Revenues in the music, media and entertainment segment decreased $18.1 million,
or 27.6%, to $47.4 million in the second quarter of 2001, and decreased $17.7
million, or 14.9%, to $101.3 million in the first six months of 2001. Excluding
the revenues of the Divested Businesses from both periods, revenues in the
music, media and entertainment segment decreased $3.2 million, or 6.2%, in the
second quarter of 2001, and decreased $0.2 million, or 0.2%, for the six months
ending June 30, 2001. Word revenues decreased $9.0 million in the first six
months of 2001 as a result of a lower number of new releases. Revenues of the
Company's radio stations decreased $1.1 million in the first six months of 2001
as a result of a weak advertising market and significant competition with the
country music radio stations. The decreases in revenues were partially offset by
the increased revenues of Corporate Magic, which was acquired in March 2000.
Revenues of Corporate Magic increased $9.2 million in the first six months of
2001 as compared to revenues subsequent to its acquisition in March 2000.

Operating Expenses

Total operating expenses decreased $23.3 million, or 16.0%, to $121.9 million in
the second quarter of 2001, and decreased $27.6 million, or 10.2%, to $243.8
million in the first six months of 2001. Operating costs, as a percentage of
revenues, decreased to 67.7% during the first six months of 2001 as compared to
71.3% during the first six months of 2000. Selling, general and administrative
expenses, as a percentage of revenues, decreased to 26.8% during the first six
months of 2001 as compared to 28.1% during the first six months of 2000.

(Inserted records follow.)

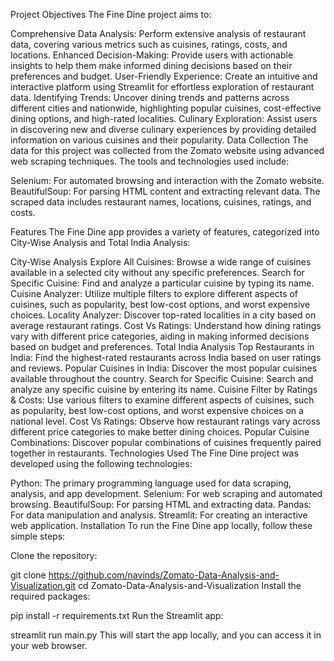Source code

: Project Objectives
The Fine Dine project aims to:

Comprehensive Data Analysis: Perform extensive analysis of restaurant data, covering various metrics such as cuisines, ratings, costs, and locations.
Enhanced Decision-Making: Provide users with actionable insights to help them make informed dining decisions based on their preferences and budget.
User-Friendly Experience: Create an intuitive and interactive platform using Streamlit for effortless exploration of restaurant data.
Identifying Trends: Uncover dining trends and patterns across different cities and nationwide, highlighting popular cuisines, cost-effective dining options, and high-rated localities.
Culinary Exploration: Assist users in discovering new and diverse culinary experiences by providing detailed information on various cuisines and their popularity.
Data Collection
The data for this project was collected from the Zomato website using advanced web scraping techniques. The tools and technologies used include:

Selenium: For automated browsing and interaction with the Zomato website.
BeautifulSoup: For parsing HTML content and extracting relevant data.
The scraped data includes restaurant names, locations, cuisines, ratings, and costs.

Features
The Fine Dine app provides a variety of features, categorized into City-Wise Analysis and Total India Analysis:

City-Wise Analysis
Explore All Cuisines: Browse a wide range of cuisines available in a selected city without any specific preferences.
Search for Specific Cuisine: Find and analyze a particular cuisine by typing its name.
Cuisine Analyzer: Utilize multiple filters to explore different aspects of cuisines, such as popularity, best low-cost options, and worst expensive choices.
Locality Analyzer: Discover top-rated localities in a city based on average restaurant ratings.
Cost Vs Ratings: Understand how dining ratings vary with different price categories, aiding in making informed decisions based on budget and preferences.
Total India Analysis
Top Restaurants in India: Find the highest-rated restaurants across India based on user ratings and reviews.
Popular Cuisines in India: Discover the most popular cuisines available throughout the country.
Search for Specific Cuisine: Search and analyze any specific cuisine by entering its name.
Cuisine Filter by Ratings & Costs: Use various filters to examine different aspects of cuisines, such as popularity, best low-cost options, and worst expensive choices on a national level.
Cost Vs Ratings: Observe how restaurant ratings vary across different price categories to make better dining choices.
Popular Cuisine Combinations: Discover popular combinations of cuisines frequently paired together in restaurants.
Technologies Used
The Fine Dine project was developed using the following technologies:

Python: The primary programming language used for data scraping, analysis, and app development.
Selenium: For web scraping and automated browsing.
BeautifulSoup: For parsing HTML and extracting data.
Pandas: For data manipulation and analysis.
Streamlit: For creating an interactive web application.
Installation
To run the Fine Dine app locally, follow these simple steps:

Clone the repository:

git clone https://github.com/navinds/Zomato-Data-Analysis-and-Visualization.git
cd Zomato-Data-Analysis-and-Visualization
Install the required packages:

pip install -r requirements.txt
Run the Streamlit app:

streamlit run main.py
This will start the app locally, and you can access it in your web browser.
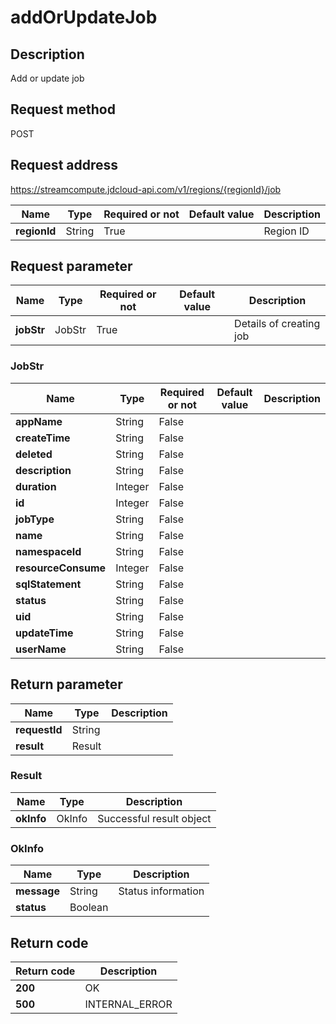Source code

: # addOrUpdateJob


## Description
Add or update job

## Request method
POST

## Request address
https://streamcompute.jdcloud-api.com/v1/regions/{regionId}/job

|Name|Type|Required or not|Default value|Description|
|---|---|---|---|---|
|**regionId**|String|True||Region ID|

## Request parameter
|Name|Type|Required or not|Default value|Description|
|---|---|---|---|---|
|**jobStr**|JobStr|True||Details of creating job|

### <a name="JobStr">JobStr</a>
|Name|Type|Required or not|Default value|Description|
|---|---|---|---|---|
|**appName**|String|False|||
|**createTime**|String|False|||
|**deleted**|String|False|||
|**description**|String|False|||
|**duration**|Integer|False|||
|**id**|Integer|False|||
|**jobType**|String|False|||
|**name**|String|False|||
|**namespaceId**|String|False|||
|**resourceConsume**|Integer|False|||
|**sqlStatement**|String|False|||
|**status**|String|False|||
|**uid**|String|False|||
|**updateTime**|String|False|||
|**userName**|String|False|||

## Return parameter
|Name|Type|Description|
|---|---|---|
|**requestId**|String||
|**result**|Result||


### <a name="Result">Result</a>
|Name|Type|Description|
|---|---|---|
|**okInfo**|OkInfo|Successful result object|
### <a name="OkInfo">OkInfo</a>
|Name|Type|Description|
|---|---|---|
|**message**|String|Status information|
|**status**|Boolean||

## Return code
|Return code|Description|
|---|---|
|**200**|OK|
|**500**|INTERNAL_ERROR|
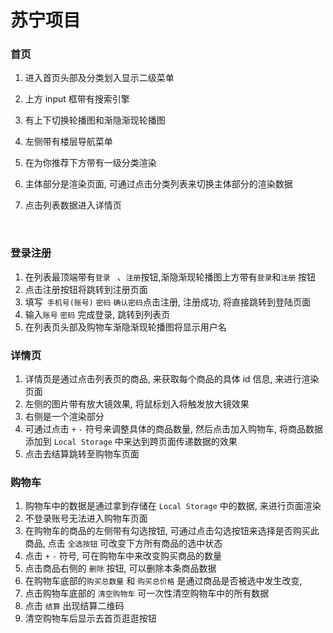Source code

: # 苏宁项目

### 首页

1. 进入首页头部及分类划入显示二级菜单

2. 上方 input 框带有搜索引擎

3. 有上下切换轮播图和渐隐渐现轮播图

4. 左侧带有楼层导航菜单

5. 在为你推荐下方带有一级分类渲染

6. 主体部分是渲染页面, 可通过点击分类列表来切换主体部分的渲染数据

7. 点击列表数据进入详情页

   ​	

### 登录注册

1. 在列表最顶端带有`登录 ` 、`注册`按钮,渐隐渐现轮播图上方带有`登录`和`注册` 按钮
2. 点击注册按钮将跳转到注册页面
3. 填写` 手机号(账号)` `密码` `确认密码`点击注册, 注册成功, 将直接跳转到登陆页面
4. 输入`账号` `密码` 完成登录, 跳转到列表页
5. 在列表页头部及购物车渐隐渐现轮播图将显示用户名

### 详情页

1. 详情页是通过点击列表页的商品, 来获取每个商品的具体 id 信息, 来进行渲染页面
2. 左侧的图片带有放大镜效果, 将鼠标划入将触发放大镜效果
3. 右侧是一个渲染部分
4. 可通过点击 `+` `-` 符号来调整具体的商品数量, 然后点击加入购物车, 将商品数据添加到 `Local Storage` 中来达到跨页面传递数据的效果
5. 点击去结算跳转至购物车页面

### 购物车

1. 购物车中的数据是通过拿到存储在 `Local Storage` 中的数据, 来进行页面渲染
2. 不登录账号无法进入购物车页面
3. 在购物车的商品的左侧带有勾选按钮, 可通过点击勾选按钮来选择是否购买此商品, 点击 `全选按钮` 可改变下方所有商品的选中状态
4. 点击 `+` `-` 符号, 可在购物车中来改变购买商品的数量
5. 点击商品右侧的 `删除` 按钮, 可以删除本条商品数据
6. 在购物车底部的`购买总数量` 和 `购买总价格` 是通过商品是否被选中发生改变, 
7. 点击购物车底部的 `清空购物车` 可一次性清空购物车中的所有数据
8. 点击 `结算` 出现结算二维码
9. 清空购物车后显示去首页逛逛按钮
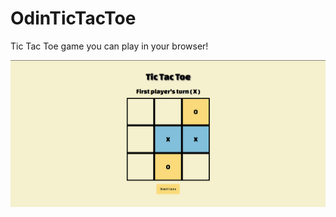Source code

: # OdinTicTacToe
Tic Tac Toe game you can play in your browser!

![preview image of tic tac toe project](src/img/preview.png)
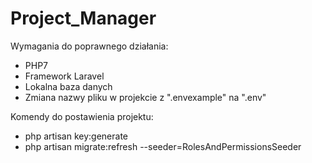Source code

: # Project_Manager

Wymagania do poprawnego działania:

- PHP7
- Framework Laravel
- Lokalna baza danych
- Zmiana nazwy pliku w projekcie z ".envexample" na ".env"

Komendy do postawienia projektu:

- php artisan key:generate
- php artisan migrate:refresh --seeder=RolesAndPermissionsSeeder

Operating costs decreased $24.7 million, or 26.4%, to $68.9 million in the
second quarter of 2001, and decreased $25.7 million, or 14.8%, to $147.7 million
in the first six months of 2001. Excluding the operating costs of the Divested
Businesses from both periods, operating costs decreased $7.4 million, or 9.8%,
to $68.9 million in the second quarter of 2001, and decreased $3.9 million, or
2.6%, to $145.4 million in the first six months of 2001. The decrease in the
first six months of 2001 is primarily attributable to decreased operating costs
of Word of $8.8 million related to lower revenues, lower employment costs and
lower warehousing costs. Operating costs of the Opryland Hotel Nashville
decreased $1.2 million related to lower revenues in the first six months of
2001. The decreases were partially offset by increased operating costs in the
first six months of 2001 of Corporate Magic, which was acquired in March 2000,
of $8.6 million related to increased revenues.



                                       16
   17

Selling, general and administrative expenses decreased $6.9 million, or 18.8%,
to $29.6 million in the second quarter of 2001, and decreased $9.7 million, or
14.3%, to $58.5 million in the first six months of 2001. Excluding the selling,
general and administrative expenses of the Divested Businesses from both
periods, selling, general and administrative expenses increased $0.1 million to
$29.6 million for the second quarter of 2001 and increased $0.2 million to $57.5
million for the first six months of 2001.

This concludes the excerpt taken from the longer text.